Early Alzheimer’s Symptoms, Causes, and Risk Factors

early Alzheimer's symptoms

Are you able to identify early Alzheimer’s symptoms and find the right help for yourself or your loved one?

Forgetting little things here and there is very common, and most likely happens to you and your loved ones. However, when it becomes somewhat of a pattern, it could be the cause of early Alzheimer’s symptoms, and medical attention should be sought immediately.

Alzheimer’s is a progressive degenerative neurological disease that causes the death of brain cells that provokes memory loss and cognitive decline. It is, unfortunately, the most common form of dementia affecting adults throughout the world.

While early onset dementia symptoms can actually be pretty mild, they do become more severe over time, reaching phases where a patient simply losses the ability to recognize familiar faces, names, and places.

It is also complex to understand Alzheimer’s causes, as scientific research so far has been unable to pin-point the exact number of factors that contribute to the development of the disease. Doctors and Specialist believe that the causes are a combination of genetic, lifestyle and environmental factors.

For those who have witness the disease on a close relative, not being able to identify the true Alzheimer’s causes can be scary, especially if is believed that there is, in fact, a genetic predisposition to it.

What we do know with a certainty is the effect that this disease has on the brain.

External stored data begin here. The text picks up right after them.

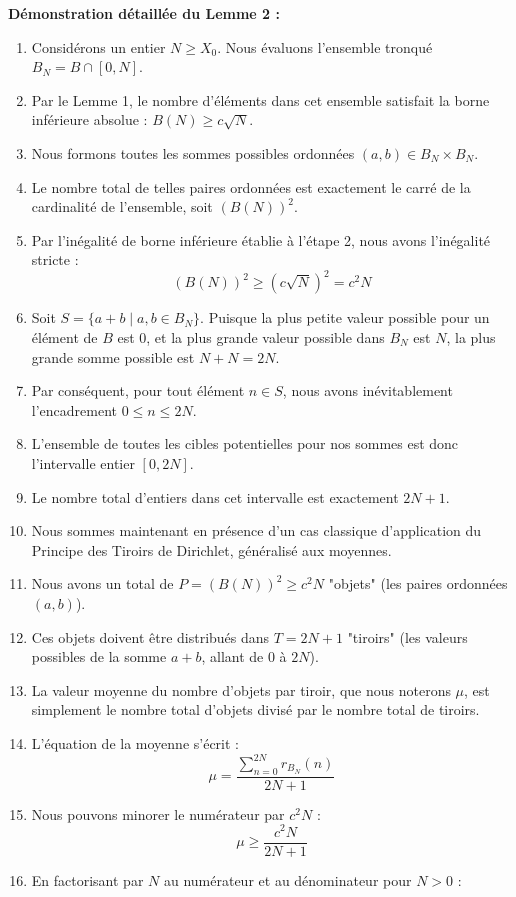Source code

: \documentclass[12pt,a4paper]{article}
\begin{document}
\textbf{Démonstration détaillée du Lemme 2 :}
\begin{enumerate}
    \item Considérons un entier $N \ge X_0$. Nous évaluons l'ensemble tronqué $B_N = B \cap [0, N]$.
    \item Par le Lemme 1, le nombre d'éléments dans cet ensemble satisfait la borne inférieure absolue : $B(N) \ge c \sqrt{N}$.
    \item Nous formons toutes les sommes possibles ordonnées $(a, b) \in B_N \times B_N$.
    \item Le nombre total de telles paires ordonnées est exactement le carré de la cardinalité de l'ensemble, soit $(B(N))^2$.
    \item Par l'inégalité de borne inférieure établie à l'étape 2, nous avons l'inégalité stricte :
    $$(B(N))^2 \ge (c \sqrt{N})^2 = c^2 N$$
    \item Soit $S = \{a + b \mid a, b \in B_N\}$. Puisque la plus petite valeur possible pour un élément de $B$ est 0, et la plus grande valeur possible dans $B_N$ est $N$, la plus grande somme possible est $N + N = 2N$.
    \item Par conséquent, pour tout élément $n \in S$, nous avons inévitablement l'encadrement $0 \le n \le 2N$.
    \item L'ensemble de toutes les cibles potentielles pour nos sommes est donc l'intervalle entier $[0, 2N]$.
    \item Le nombre total d'entiers dans cet intervalle est exactement $2N + 1$.
    \item Nous sommes maintenant en présence d'un cas classique d'application du Principe des Tiroirs de Dirichlet, généralisé aux moyennes.
    \item Nous avons un total de $P = (B(N))^2 \ge c^2 N$ "objets" (les paires ordonnées $(a, b)$).
    \item Ces objets doivent être distribués dans $T = 2N + 1$ "tiroirs" (les valeurs possibles de la somme $a + b$, allant de 0 à $2N$).
    \item La valeur moyenne du nombre d'objets par tiroir, que nous noterons $\mu$, est simplement le nombre total d'objets divisé par le nombre total de tiroirs.
    \item L'équation de la moyenne s'écrit :
    $$\mu = \frac{\sum_{n=0}^{2N} r_{B_N}(n)}{2N + 1}$$
    \item Nous pouvons minorer le numérateur par $c^2 N$ :
    $$\mu \ge \frac{c^2 N}{2N + 1}$$
    \item En factorisant par $N$ au numérateur et au dénominateur pour $N > 0$ :

\end{enumerate}
\end{document}
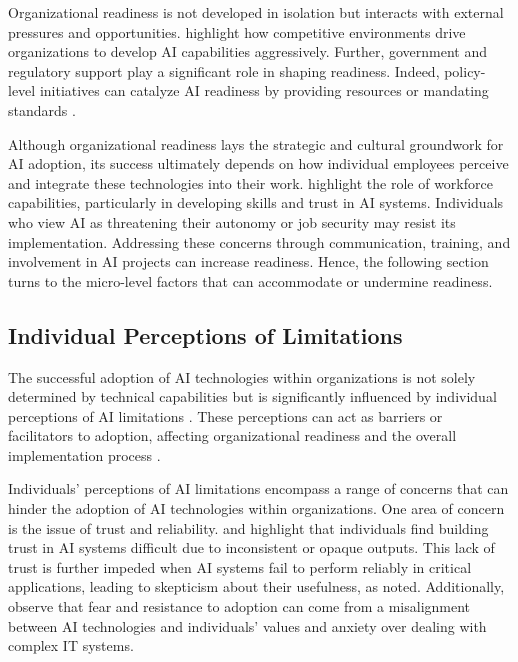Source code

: Organizational readiness is not developed in isolation but interacts with external pressures and opportunities. \cite{Yang2024} highlight how competitive environments drive organizations to develop AI capabilities aggressively. Further, government and regulatory support play a significant role in shaping readiness. Indeed, policy-level initiatives can catalyze AI readiness by providing resources or mandating standards \citep{Felemban2024}.

Although organizational readiness lays the strategic and cultural groundwork for AI adoption, its success ultimately depends on how individual employees perceive and integrate these technologies into their work. \cite{Johnk2021} highlight the role of workforce capabilities, particularly in developing skills and trust in AI systems. Individuals who view AI as threatening their autonomy or job security may resist its implementation. Addressing these concerns through communication, training, and involvement in AI projects can increase readiness. Hence, the following section turns to the micro-level factors that can accommodate or undermine readiness.


\subsection{Individual Perceptions of Limitations}


The successful adoption of AI technologies within organizations is not solely determined by technical capabilities but is significantly influenced by individual perceptions of AI limitations \citep{Glikson2020,Kelley2022}. These perceptions can act as barriers or facilitators to adoption, affecting organizational readiness and the overall implementation process \citep{Trenerry2021}.

Individuals' perceptions of AI limitations encompass a range of concerns that can hinder the adoption of AI technologies within organizations. One area of concern is the issue of trust and reliability. \cite{Nasarian2024} and \cite{Xiangwei2022} highlight that individuals find building trust in AI systems difficult due to inconsistent or opaque outputs. This lack of trust is further impeded when AI systems fail to perform reliably in critical applications, leading to skepticism about their usefulness, as \cite{Singh2023} noted. Additionally, \cite{Choudhary2024} observe that fear and resistance to adoption can come from a misalignment between AI technologies and individuals' values and anxiety over dealing with complex IT systems.

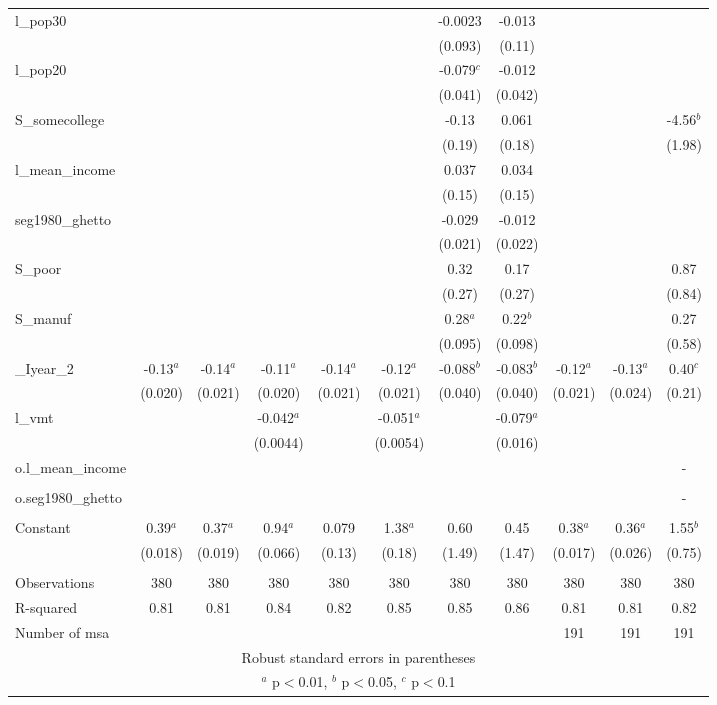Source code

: \documentclass[]{article}
\begin{document}
\begin{tabular}{lcccccccccc}
l\_pop30 &  &  &  &  &  & -0.0023 & -0.013 &  &  &  \\
 &  &  &  &  &  & (0.093) & (0.11) &  &  &  \\
l\_pop20 &  &  &  &  &  & -0.079$^c$ & -0.012 &  &  &  \\
 &  &  &  &  &  & (0.041) & (0.042) &  &  &  \\
S\_somecollege &  &  &  &  &  & -0.13 & 0.061 &  &  & -4.56$^b$ \\
 &  &  &  &  &  & (0.19) & (0.18) &  &  & (1.98) \\
l\_mean\_income &  &  &  &  &  & 0.037 & 0.034 &  &  &  \\
 &  &  &  &  &  & (0.15) & (0.15) &  &  &  \\
seg1980\_ghetto &  &  &  &  &  & -0.029 & -0.012 &  &  &  \\
 &  &  &  &  &  & (0.021) & (0.022) &  &  &  \\
S\_poor &  &  &  &  &  & 0.32 & 0.17 &  &  & 0.87 \\
 &  &  &  &  &  & (0.27) & (0.27) &  &  & (0.84) \\
S\_manuf &  &  &  &  &  & 0.28$^a$ & 0.22$^b$ &  &  & 0.27 \\
 &  &  &  &  &  & (0.095) & (0.098) &  &  & (0.58) \\
\_Iyear\_2 & -0.13$^a$ & -0.14$^a$ & -0.11$^a$ & -0.14$^a$ & -0.12$^a$ & -0.088$^b$ & -0.083$^b$ & -0.12$^a$ & -0.13$^a$ & 0.40$^c$ \\
 & (0.020) & (0.021) & (0.020) & (0.021) & (0.021) & (0.040) & (0.040) & (0.021) & (0.024) & (0.21) \\
l\_vmt &  &  & -0.042$^a$ &  & -0.051$^a$ &  & -0.079$^a$ &  &  &  \\
 &  &  & (0.0044) &  & (0.0054) &  & (0.016) &  &  &  \\
o.l\_mean\_income &  &  &  &  &  &  &  &  &  & - \\
 &  &  &  &  &  &  &  &  &  &  \\
o.seg1980\_ghetto &  &  &  &  &  &  &  &  &  & - \\
 &  &  &  &  &  &  &  &  &  &  \\
Constant & 0.39$^a$ & 0.37$^a$ & 0.94$^a$ & 0.079 & 1.38$^a$ & 0.60 & 0.45 & 0.38$^a$ & 0.36$^a$ & 1.55$^b$ \\
 & (0.018) & (0.019) & (0.066) & (0.13) & (0.18) & (1.49) & (1.47) & (0.017) & (0.026) & (0.75) \\
 &  &  &  &  &  &  &  &  &  &  \\
Observations & 380 & 380 & 380 & 380 & 380 & 380 & 380 & 380 & 380 & 380 \\
R-squared & 0.81 & 0.81 & 0.84 & 0.82 & 0.85 & 0.85 & 0.86 & 0.81 & 0.81 & 0.82 \\
 Number of msa &  &  &  &  &  &  &  & 191 & 191 & 191 \\ \hline
\multicolumn{11}{c}{ Robust standard errors in parentheses} \\
\multicolumn{11}{c}{ $^a$ p$<$0.01, $^b$ p$<$0.05, $^c$ p$<$0.1} \\
\end{tabular}
\end{document}
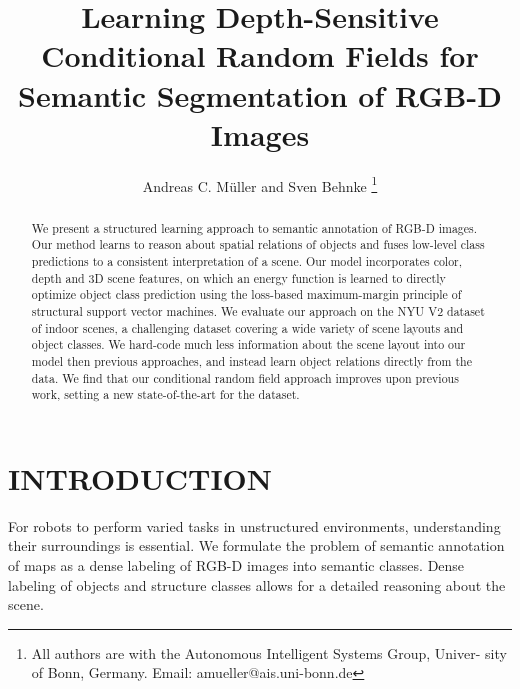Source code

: \documentclass[a4paper, 10pt, conference]{ieeeconf}      %
\title{\LARGE \bf
Learning Depth-Sensitive Conditional Random Fields for Semantic Segmentation of RGB-D Images
}
\author{Andreas C. M\"uller and Sven Behnke
\thanks{All authors are with the Autonomous Intelligent Systems Group, Univer-
        sity of Bonn, Germany. Email: amueller@ais.uni-bonn.de
    }}
\begin{document}
\maketitle
\thispagestyle{empty}
\pagestyle{empty}


\begin{abstract}
    We present a structured learning approach to semantic annotation of RGB-D
    images. 
    Our method learns to reason about spatial relations of objects and
    fuses low-level class predictions to a consistent interpretation of a
    scene. Our model incorporates color, depth and 3D scene features, on which
    an energy function is learned to directly optimize object class prediction using
    the loss-based maximum-margin principle of structural support vector machines.
    We evaluate our approach on the NYU V2 dataset of indoor scenes, a challenging
    dataset covering a wide variety of scene layouts and object classes. We
    hard-code much less information about the scene layout into our model then previous
    approaches, and instead learn object relations directly from the data. We
    find that our conditional random field approach improves upon previous
    work, setting a new state-of-the-art for the dataset.
\end{abstract}


\section{INTRODUCTION}
For robots to perform varied tasks in unstructured environments, understanding their
surroundings is essential. We formulate the problem of semantic annotation of maps
as a dense labeling of RGB-D images into semantic classes. Dense labeling of objects
and structure classes allows for a detailed reasoning about the scene.
\end{document}
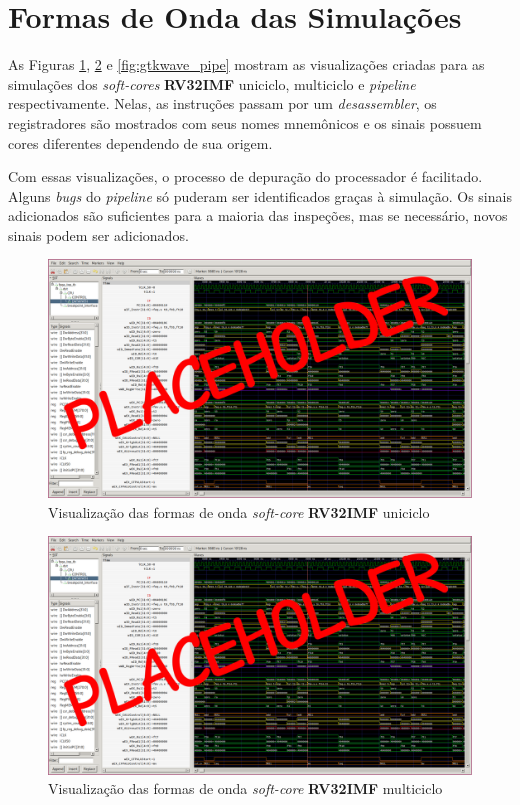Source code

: \section{Formas de Onda das Simulações}
    { As Figuras \ref{fig:gtkwave_uni}, \ref{fig:gtkwave_multi} e \ref{fig:gtkwave_pipe}
        mostram as visualizações criadas para as simulações dos \textit{soft-cores}
        \textbf{RV32IMF} uniciclo, multiciclo e \textit{pipeline} respectivamente.
        Nelas, as instruções passam por um \textit{desassembler}, os registradores
        são mostrados com seus nomes mnemônicos e os sinais possuem cores diferentes
        dependendo de sua origem.
    }

    { Com essas visualizações, o processo de depuração do processador é facilitado.
        Alguns \textit{bugs} do \textit{pipeline} só puderam ser identificados graças
        à simulação. Os sinais adicionados são suficientes para a maioria das inspeções,
        mas se necessário, novos sinais podem ser adicionados.
    }

    \begin{figure}[H]
    \centering
        \includegraphics[width=0.9\linewidth]{../images/gtkwave/gtkwave_uni.png}
        \caption{Visualização das formas de onda \textit{soft-core} \textbf{RV32IMF} uniciclo}
        \label{fig:gtkwave_uni}
    \end{figure}

    \begin{figure}[H]
    \centering
        \includegraphics[width=0.9\linewidth]{../images/gtkwave/gtkwave_multi.png}
        \caption{Visualização das formas de onda \textit{soft-core} \textbf{RV32IMF} multiciclo}
        \label{fig:gtkwave_multi}
    \end{figure}

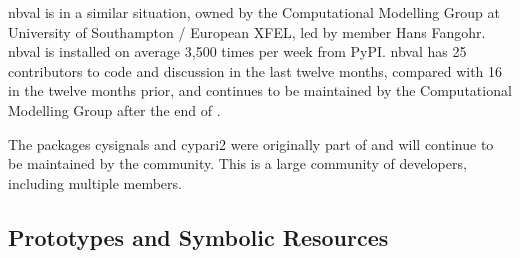 \documentclass{deliverablereport}
\begin{document}
nbval is in a similar situation,
owned by the Computational Modelling Group at University of Southampton / European XFEL,
led by \ODK member Hans Fangohr.
nbval is installed on average 3,500 times per week from PyPI.
nbval has 25 contributors to code and discussion in the last twelve months,
compared with 16 in the twelve months prior,
and continues to be maintained by the Computational Modelling Group after the end of \ODK.

The packages cysignals and cypari2 were originally part of \Sage
and will continue to be maintained by the \Sage community.
This is a large community of developers, including multiple \ODK members.

  \subsection{Prototypes and Symbolic Resources}
\end{document}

By damaging and killing brain cells, the disease also limits and affects the connection between the remaining cells.

Early Alzheimer’s symptoms can be as simple as forgetting where you placed the house keys, not being able to recall the name of an old friend or colleague, or simply not remembering an important appointment.

While these may seem like common mistakes, they could potentially be early onset dementia symptoms.

To have a better understanding of this, let’s take a look at the early Alzheimer’s symptoms:

  • Changes to your memory:
    • Occasional memory lapses
    • Repeating statements over and over
    • Forgetting conversations, events, important dates, appointments, etc.
    • Misplacing items
    • Forgetting common tasks
  • Changes to thinking and reasoning:
    • Difficulty concentrating
    • Difficulty multi-tasking
    • Having difficulty in abstract concept such as bookkeeping, managing finances, handling balances, etc.
  • Changes to your judgment and decision-making power:
    • Struggling with your daily commute
    • Feeling increasingly challenged by every-day tasks such as driving, cooking, organizing around the house, etc.
  • Changes to your behavior:

All these early Alzheimer’s symptoms can be identified by paying close attention to any change or alteration to our habits, or those of a loved one. Naturally, it is easier to witness these in others, than in ourselves, but if you have the suspicion that it may happening to you, seeking medical help as soon as possible is highly recommended.

To this day, this degenerative neurological disease has no cure. The risk factors are varied and can include:

  • Your age: while the disease is not considered a normal part of aging, it is the most common type of dementia affecting those over 60 years of age. In rare cases, people with a genetic predisposition could begin experiencing early symptoms in their 30s.
  • Family history: even though this is not a final finding, scientists believe that the risk of developing Alzheimer’s is higher if your parent or sibling has had it. This is because doctors have found mutations in 3 different genes that practically guarantee developing the disease if they are inherited.
  • Suffering from Down’s syndrome: in patients that suffer this disease, Alzheimer’s seems to appear at a higher rate, and even 20 to 30 years earlier than normal.
  • Previous trauma: patients who have suffered severe head trauma are more likely to develop the disease at earlier stages of their lives.

While there is no prevention mechanism to stop the disease from affecting you, Scientists and Doctors believe that engaging in a healthy and active lifestyle could improve the way our brain and memory work.